17

I am often dealing with incredibly large log files (>3 GB). I've noticed the performance of less is terrible with these files. Often I want to jump do the middle of the file, but when I tell less to jump forward 15 M lines it takes minutes..

The problem I imagine is that less needs to scan the file for '\n' characters, but that takes too long.

Is there a way to make it just seek to an explicit offset? e.g. seek to byte offset 1.5 billion in the file. This operation should be orders of magnitude faster. If less does not provide such an ability, is there another tool that does?

UsAaR33
  • 1,036
  • 3
  • 11
  • 20
  • if you're skimming the file for forbidden characters, is it a fair assumption that you will purge the aforementioned characters after finding them? If so, may I offer `perl -pi -e 's/\n//g;' ` – Mike Pennington Jul 26 '12 at 00:43
  • Sorry, skim was the wrong word. Should have used scan. less by design scans for newline (\n).
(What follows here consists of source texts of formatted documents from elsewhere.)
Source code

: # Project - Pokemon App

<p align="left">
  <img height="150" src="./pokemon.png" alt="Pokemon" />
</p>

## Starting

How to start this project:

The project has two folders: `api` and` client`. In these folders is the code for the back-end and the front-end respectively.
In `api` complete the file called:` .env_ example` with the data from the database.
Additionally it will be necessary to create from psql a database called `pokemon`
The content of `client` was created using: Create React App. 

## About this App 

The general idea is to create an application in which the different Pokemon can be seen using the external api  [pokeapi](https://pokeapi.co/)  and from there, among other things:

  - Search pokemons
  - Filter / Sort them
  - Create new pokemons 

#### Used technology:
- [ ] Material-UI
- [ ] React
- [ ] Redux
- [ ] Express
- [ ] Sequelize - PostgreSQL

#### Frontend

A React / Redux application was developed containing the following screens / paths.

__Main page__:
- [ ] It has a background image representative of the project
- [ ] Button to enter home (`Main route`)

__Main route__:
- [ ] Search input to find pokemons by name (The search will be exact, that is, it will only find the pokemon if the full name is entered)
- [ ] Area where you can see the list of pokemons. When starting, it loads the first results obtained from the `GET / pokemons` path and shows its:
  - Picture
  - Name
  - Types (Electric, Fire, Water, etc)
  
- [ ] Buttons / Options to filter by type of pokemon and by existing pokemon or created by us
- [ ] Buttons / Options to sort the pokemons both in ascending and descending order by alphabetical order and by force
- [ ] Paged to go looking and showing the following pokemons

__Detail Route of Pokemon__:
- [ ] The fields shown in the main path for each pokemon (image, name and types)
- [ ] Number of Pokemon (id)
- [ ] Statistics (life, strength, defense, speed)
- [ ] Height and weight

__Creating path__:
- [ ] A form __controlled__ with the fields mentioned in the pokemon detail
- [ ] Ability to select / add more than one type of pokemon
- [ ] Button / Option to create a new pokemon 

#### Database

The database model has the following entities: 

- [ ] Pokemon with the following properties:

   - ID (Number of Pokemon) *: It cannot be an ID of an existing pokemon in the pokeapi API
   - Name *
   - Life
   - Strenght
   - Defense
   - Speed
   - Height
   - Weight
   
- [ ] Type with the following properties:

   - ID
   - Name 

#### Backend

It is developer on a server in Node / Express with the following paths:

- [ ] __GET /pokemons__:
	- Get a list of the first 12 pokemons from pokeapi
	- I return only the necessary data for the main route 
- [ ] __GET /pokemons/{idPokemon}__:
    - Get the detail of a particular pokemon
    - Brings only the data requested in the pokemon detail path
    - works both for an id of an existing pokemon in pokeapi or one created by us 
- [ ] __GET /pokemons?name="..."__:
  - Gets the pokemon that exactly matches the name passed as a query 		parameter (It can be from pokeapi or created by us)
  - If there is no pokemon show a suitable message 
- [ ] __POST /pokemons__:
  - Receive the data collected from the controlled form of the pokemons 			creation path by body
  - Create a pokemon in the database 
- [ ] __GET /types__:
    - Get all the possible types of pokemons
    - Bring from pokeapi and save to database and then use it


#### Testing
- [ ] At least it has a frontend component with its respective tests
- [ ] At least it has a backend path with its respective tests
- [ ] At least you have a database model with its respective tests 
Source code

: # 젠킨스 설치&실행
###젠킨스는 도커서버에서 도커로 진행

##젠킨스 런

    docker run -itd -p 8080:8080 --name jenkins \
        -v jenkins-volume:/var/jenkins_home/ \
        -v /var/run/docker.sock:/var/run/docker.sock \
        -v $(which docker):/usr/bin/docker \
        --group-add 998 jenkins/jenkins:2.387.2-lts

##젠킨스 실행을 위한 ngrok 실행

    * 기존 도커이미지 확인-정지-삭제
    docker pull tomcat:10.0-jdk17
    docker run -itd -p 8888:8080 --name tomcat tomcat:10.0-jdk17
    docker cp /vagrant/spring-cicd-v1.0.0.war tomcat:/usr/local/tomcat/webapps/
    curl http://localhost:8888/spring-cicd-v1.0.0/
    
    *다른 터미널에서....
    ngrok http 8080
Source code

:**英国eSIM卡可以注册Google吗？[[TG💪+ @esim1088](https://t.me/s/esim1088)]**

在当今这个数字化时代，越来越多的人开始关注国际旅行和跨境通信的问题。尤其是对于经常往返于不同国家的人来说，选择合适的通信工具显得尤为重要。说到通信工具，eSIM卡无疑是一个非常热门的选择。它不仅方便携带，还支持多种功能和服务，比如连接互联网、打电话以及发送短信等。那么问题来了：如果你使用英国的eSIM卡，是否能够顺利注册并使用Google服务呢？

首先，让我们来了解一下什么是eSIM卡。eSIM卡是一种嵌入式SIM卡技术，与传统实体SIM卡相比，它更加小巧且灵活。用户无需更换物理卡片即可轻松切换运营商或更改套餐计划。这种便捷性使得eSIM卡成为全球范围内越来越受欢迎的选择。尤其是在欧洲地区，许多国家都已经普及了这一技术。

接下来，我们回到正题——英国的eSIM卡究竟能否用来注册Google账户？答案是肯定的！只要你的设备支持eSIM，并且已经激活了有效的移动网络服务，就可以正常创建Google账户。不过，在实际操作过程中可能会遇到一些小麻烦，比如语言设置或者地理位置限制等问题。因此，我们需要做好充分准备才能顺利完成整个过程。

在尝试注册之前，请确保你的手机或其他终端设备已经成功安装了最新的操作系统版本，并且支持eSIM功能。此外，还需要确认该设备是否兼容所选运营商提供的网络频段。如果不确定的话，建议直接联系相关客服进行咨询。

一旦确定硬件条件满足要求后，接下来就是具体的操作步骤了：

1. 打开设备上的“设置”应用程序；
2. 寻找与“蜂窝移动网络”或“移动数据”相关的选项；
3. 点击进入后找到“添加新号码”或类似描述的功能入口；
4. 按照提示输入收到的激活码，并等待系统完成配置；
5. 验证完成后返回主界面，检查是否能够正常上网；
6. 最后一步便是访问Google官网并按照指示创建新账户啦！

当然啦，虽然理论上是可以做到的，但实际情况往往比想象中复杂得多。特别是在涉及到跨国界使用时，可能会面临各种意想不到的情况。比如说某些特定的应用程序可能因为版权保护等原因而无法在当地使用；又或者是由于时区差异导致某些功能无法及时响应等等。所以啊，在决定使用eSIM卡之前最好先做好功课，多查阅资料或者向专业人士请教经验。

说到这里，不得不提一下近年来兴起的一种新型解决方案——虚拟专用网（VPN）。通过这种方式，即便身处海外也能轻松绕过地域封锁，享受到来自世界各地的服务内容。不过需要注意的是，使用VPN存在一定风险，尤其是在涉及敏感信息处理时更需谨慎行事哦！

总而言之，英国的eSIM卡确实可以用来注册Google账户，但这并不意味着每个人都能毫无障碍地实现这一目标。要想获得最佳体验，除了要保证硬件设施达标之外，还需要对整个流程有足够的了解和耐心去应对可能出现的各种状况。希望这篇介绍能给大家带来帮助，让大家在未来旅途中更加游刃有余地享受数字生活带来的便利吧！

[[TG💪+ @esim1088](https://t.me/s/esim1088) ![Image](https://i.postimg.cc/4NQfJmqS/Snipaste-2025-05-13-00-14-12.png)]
This scanning takes a very long time on large files. – UsAaR33 Jul 26 '12 at 06:42

3 Answers3

24

you can stop less from counting lines like this less -n

To jump to a specific place like say 50% in, less -n +50p /some/log This was instant for me on a 1.5GB log file.

Edit: For a specific byte offset: less -n +500000000P ./blah.log

Sekenre
  • 2,913
  • 1
  • 18
  • 17
  • 1
    Line counting was never the issue; I could just use escp/ctrl-c for that. But this is the actual answer; P jumps to a specific byte offset! – UsAaR33 Jul 26 '12 at 19:51
5

Less, being a pager, is inherently line-oriented. When you startup, if it's a large file it'll say "counting line numbers" and you hit ESC to stop that, but otherwise, it does lines. It's what it does.

If you want to jump straight into the middle of file and skip the beginning, you can always just seek past the beginning; I'd do something like tail -c +15000000 /some/log | less.

womble
  • 95,029
  • 29
  • 173
  • 228
0

less seems to have a small overhead from the locale settings

If you're using ASCII only characters, you can speed it up a bit by using:

LC_ALL=C less big-log-file.log

In my case, the throughput increased from ~ 30M ib/s to ~ 50 Mib/s (rate is CPU bound)

Romuald Brunet
  • 171
  • 1
  • 4